Beyond The Printed Page | May 1, 2016

Convince Me Why Investing In Alzheimer's R&D Is A Good Idea

Source: Life Science Leader
Rob Wright author page

By Rob Wright, Chief Editor, Life Science Leader
Follow Me On Twitter @RfwrightLSL

Derica Rice

From The May 2016 Issue
Why Lilly's Derica Rice Isn't Your Typical CFO

At a recent conference I overheard a VC admit that a few years ago if a biotech startup approached their company with an idea, no matter how good the data might seems, if it involved Alzheimer’s disease, his company was not interested in backing it.

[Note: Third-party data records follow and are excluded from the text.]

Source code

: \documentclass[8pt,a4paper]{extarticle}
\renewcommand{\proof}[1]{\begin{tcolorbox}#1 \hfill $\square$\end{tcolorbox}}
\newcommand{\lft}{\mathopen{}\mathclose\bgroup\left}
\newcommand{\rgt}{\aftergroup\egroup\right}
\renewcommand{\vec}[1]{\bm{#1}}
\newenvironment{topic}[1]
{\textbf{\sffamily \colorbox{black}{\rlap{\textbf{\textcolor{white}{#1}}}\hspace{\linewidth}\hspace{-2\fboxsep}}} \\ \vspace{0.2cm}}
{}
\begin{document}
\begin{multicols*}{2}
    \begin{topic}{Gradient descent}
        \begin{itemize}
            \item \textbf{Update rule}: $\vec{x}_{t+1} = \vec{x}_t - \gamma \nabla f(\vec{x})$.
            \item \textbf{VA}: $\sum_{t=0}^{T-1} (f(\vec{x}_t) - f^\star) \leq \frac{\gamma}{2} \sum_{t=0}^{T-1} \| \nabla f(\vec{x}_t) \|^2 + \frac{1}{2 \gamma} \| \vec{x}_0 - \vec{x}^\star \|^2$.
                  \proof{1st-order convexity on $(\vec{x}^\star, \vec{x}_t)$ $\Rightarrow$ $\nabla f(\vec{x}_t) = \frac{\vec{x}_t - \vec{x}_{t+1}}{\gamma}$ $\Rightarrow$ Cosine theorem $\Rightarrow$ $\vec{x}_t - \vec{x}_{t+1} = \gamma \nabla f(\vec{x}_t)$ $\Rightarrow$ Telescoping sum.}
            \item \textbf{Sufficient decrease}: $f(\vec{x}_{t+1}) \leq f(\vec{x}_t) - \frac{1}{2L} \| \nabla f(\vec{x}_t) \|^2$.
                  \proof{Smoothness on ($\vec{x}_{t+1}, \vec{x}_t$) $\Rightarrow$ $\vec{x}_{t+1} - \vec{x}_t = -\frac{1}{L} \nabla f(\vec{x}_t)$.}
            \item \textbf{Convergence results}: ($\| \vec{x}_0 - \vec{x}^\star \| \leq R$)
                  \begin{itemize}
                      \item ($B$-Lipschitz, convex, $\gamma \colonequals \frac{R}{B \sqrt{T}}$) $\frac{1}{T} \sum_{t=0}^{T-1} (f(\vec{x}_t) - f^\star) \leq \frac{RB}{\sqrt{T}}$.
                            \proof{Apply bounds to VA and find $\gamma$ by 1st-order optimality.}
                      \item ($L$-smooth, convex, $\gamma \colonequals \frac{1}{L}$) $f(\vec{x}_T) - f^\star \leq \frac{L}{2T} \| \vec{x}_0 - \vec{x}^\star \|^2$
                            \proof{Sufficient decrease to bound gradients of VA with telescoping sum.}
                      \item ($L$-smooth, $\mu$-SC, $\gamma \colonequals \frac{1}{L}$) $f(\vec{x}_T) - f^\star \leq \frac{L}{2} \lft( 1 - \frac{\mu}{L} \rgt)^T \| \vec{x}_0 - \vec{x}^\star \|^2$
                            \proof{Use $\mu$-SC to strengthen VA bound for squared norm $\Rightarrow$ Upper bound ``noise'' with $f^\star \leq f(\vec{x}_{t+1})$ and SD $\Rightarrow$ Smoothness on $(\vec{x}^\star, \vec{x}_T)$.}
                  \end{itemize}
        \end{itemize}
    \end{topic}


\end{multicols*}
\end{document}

While his thinking may seem rather closed minded, it is not without good reason. For the past 10 years, the failure rate for Alzheimer’s drugs in Phases 2 and 3 has been 99.6 percent, which is higher than any other indication. With this in mind, I asked Lilly’s CFO, Derica Rice (featured in the May 2016 issue of Life Science Leader magazine), to convince me why the company’s continued focus on this disease area to be a good financial investment. “Clearly, it is a huge unmet need,” he begins. “There is nothing out there today that treats the progression of Alzheimer’s. We believe Lilly is uniquely positioned and has a unique set and depth of expertise that maybe isn’t necessarily replicated in other places.” As such, Rice believes it’s Lilly’s duty to go after this dreaded disease. “We have been investing in Alzheimer’s R&D for over 25 years,” he reminds. “This type of commitment not only has the potential to give Lilly a strategic business advantage, but helps to separate us from the pack.”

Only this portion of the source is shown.